# YOUR OBJECTIVE
Range to reproduce from the entries below: the line with "The why information", the line with "The sentences were generated using templates.", and every line in between. Give them exactly and give nothing else.
┄┄┄┄┄┄┄┄┄┄
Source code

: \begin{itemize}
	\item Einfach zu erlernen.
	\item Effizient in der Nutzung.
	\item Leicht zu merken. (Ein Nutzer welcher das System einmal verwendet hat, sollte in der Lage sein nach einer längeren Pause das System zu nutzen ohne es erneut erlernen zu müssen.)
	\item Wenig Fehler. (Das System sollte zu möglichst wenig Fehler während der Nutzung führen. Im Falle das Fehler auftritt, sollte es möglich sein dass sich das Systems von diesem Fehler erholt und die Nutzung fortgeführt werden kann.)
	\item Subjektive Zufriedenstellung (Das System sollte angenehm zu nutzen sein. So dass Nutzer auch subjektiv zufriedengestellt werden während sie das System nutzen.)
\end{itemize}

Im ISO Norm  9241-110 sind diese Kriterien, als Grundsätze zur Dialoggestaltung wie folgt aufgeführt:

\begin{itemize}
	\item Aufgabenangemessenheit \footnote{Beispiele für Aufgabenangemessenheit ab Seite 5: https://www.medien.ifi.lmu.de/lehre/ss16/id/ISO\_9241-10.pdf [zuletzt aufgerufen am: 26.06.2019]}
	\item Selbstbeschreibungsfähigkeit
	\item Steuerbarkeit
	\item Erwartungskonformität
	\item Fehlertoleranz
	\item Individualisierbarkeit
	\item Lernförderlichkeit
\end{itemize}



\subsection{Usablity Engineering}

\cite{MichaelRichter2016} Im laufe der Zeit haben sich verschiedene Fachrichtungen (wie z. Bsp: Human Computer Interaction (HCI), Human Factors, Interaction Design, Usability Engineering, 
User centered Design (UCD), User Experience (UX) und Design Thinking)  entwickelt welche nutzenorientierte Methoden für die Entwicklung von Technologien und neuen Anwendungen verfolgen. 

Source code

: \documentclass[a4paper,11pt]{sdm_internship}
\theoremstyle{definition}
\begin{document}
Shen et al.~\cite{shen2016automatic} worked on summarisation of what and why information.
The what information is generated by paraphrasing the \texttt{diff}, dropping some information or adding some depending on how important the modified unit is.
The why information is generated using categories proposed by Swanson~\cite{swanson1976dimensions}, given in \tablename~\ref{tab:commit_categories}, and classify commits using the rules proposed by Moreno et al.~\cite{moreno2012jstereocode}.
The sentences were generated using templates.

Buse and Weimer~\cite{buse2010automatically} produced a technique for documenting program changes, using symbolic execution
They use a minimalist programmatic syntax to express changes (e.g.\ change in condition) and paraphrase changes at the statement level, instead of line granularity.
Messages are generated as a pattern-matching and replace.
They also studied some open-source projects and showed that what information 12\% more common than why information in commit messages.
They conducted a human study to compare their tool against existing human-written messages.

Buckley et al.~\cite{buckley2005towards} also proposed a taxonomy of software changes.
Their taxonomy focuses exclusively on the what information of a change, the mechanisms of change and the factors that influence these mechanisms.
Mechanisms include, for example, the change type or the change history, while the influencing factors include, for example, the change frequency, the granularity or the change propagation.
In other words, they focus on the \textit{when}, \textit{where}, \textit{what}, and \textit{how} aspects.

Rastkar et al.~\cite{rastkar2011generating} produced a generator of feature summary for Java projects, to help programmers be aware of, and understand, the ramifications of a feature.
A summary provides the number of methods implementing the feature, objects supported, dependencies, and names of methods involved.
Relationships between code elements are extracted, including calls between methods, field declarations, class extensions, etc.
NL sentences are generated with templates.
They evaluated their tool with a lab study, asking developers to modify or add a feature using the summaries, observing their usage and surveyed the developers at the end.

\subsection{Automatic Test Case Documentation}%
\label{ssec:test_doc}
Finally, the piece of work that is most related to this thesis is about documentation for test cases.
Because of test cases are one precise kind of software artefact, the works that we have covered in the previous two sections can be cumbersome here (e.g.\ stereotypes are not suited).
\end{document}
┄┄┄┄┄┄┄┄┄┄
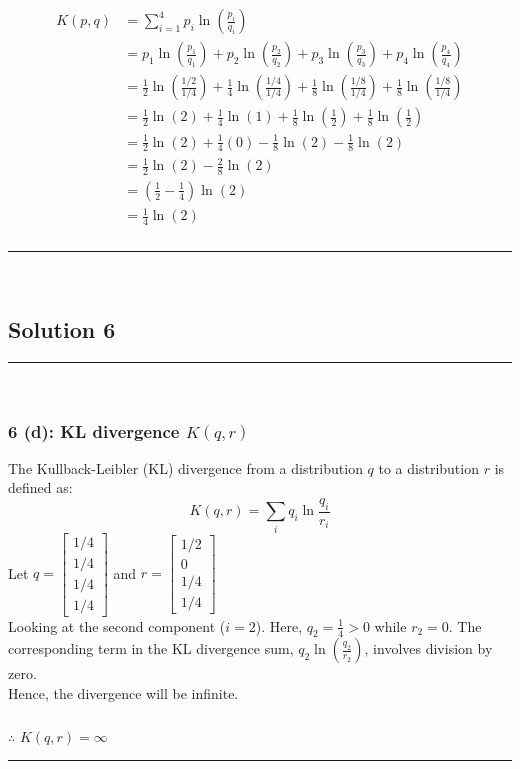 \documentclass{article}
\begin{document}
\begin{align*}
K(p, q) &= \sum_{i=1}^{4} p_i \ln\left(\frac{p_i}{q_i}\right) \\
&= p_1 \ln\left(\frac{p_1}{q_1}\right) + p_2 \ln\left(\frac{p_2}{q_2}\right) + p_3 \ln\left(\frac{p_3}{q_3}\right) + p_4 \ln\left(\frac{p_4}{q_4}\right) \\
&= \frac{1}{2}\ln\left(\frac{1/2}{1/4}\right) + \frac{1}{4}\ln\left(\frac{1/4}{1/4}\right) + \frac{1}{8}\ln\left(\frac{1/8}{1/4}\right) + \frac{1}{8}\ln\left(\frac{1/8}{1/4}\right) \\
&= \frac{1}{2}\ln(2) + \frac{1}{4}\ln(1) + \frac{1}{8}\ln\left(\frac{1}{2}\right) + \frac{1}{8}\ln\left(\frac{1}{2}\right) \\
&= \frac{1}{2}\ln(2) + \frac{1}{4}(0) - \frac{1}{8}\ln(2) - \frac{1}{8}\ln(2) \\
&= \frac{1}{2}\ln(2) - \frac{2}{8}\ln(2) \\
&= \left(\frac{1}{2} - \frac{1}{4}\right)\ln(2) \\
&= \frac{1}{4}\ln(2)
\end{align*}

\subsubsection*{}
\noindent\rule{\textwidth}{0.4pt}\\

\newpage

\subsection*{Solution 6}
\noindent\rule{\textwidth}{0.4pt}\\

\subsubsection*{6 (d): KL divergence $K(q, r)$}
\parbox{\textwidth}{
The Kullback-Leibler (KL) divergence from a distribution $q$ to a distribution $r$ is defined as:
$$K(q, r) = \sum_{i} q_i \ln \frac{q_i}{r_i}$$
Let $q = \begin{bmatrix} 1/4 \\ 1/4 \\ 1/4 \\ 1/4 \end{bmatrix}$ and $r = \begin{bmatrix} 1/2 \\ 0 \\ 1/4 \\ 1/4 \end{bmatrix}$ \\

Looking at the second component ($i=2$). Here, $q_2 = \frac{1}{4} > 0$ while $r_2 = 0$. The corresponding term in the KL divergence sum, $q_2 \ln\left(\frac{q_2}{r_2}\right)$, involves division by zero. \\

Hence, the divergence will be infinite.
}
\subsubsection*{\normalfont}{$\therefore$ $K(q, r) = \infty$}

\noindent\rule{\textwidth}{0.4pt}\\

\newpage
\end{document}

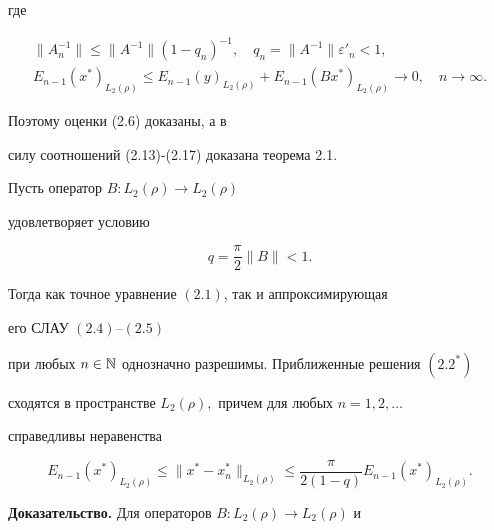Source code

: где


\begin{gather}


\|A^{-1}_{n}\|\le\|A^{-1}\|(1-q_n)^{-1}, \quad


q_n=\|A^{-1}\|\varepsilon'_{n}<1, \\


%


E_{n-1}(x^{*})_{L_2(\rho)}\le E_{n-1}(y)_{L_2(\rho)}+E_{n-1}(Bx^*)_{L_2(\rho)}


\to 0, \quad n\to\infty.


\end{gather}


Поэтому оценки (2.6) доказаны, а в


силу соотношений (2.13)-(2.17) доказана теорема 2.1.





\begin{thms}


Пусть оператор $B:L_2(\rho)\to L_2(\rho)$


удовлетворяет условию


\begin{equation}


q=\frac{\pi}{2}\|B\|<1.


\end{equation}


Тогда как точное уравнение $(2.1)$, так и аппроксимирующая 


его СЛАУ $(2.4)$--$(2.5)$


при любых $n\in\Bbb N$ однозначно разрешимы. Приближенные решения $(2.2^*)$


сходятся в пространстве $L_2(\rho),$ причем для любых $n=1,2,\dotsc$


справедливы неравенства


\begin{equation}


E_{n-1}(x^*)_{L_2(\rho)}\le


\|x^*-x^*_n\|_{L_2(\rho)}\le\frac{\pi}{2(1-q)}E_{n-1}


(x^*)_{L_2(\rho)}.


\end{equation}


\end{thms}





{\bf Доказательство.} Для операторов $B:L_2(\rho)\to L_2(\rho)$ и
┄┄┄┄┄┄┄┄┄┄
# EXPECTED OUTPUT
The why information is generated using categories proposed by Swanson~\cite{swanson1976dimensions}, given in \tablename~\ref{tab:commit_categories}, and classify commits using the rules proposed by Moreno et al.~\cite{moreno2012jstereocode}.
The sentences were generated using templates.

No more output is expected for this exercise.